Páginas de história

O dia amanhece. O tempo, agora estanque, vem poisar sobre cada um de nós e é o nosso melhor amigo, embora alguns não saibam.

Dou por mim a sonhar com o tal dia. Ainda uma miragem, tento vislumbrá-lo. O dia em que tudo isto termina definitivamente. O dia em que possamos ser livres, sem restrições, e sentir o cheiro das ruas, ouvir o ruído que inusitadamente tanta falta nos faz. Sentir as pessoas ou somente observá-las a passearem, felizes, sem esse medo estranho que se apodera de nós e nos faz desviar, como se de um ato de repulsa dos nossos semelhantes se tratasse. O dia dos abraços, dos beijos, da comoção que creio poder tomar conta de nós. O dia da festa e da felicidade.

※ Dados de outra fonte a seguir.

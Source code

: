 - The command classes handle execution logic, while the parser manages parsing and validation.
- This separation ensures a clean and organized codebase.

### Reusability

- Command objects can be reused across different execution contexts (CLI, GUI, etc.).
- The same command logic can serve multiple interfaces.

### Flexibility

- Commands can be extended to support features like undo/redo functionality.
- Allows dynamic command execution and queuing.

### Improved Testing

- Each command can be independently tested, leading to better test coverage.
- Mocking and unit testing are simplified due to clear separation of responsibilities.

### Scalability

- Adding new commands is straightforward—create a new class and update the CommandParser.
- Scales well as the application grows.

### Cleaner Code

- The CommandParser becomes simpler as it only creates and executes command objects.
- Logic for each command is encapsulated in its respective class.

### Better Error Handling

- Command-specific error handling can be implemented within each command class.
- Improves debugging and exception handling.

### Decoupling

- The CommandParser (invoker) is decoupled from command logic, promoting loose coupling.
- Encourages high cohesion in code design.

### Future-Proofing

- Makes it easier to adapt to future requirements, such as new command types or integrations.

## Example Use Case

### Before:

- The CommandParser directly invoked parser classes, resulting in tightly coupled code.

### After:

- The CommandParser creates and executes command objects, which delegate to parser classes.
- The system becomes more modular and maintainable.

E que despautério o nosso termos desde sempre dado como garantidos todos os gestos, todas as atividades que nos parecem agora relíquias impagáveis! Quero acreditar que seremos mais gratos depois do caos ou não teremos aprendido nada. Na luta desenfreada que se seguirá para nos reerguermos, de dias mais austeros depois da passagem deste implacável bicho, não pode deixar de haver espaço nem o tempo agora arrastado, para a contemplação. O café saboreado na esplanada, o encontro com os amigos, um passeio pelas ruas das cidades cobertas de gente ou um concerto com milhares de espectadores ecoando euforia. Tudo isso é digno de ser apreciado e merece-nos gratidão. Das que temos que perpetuar no tempo.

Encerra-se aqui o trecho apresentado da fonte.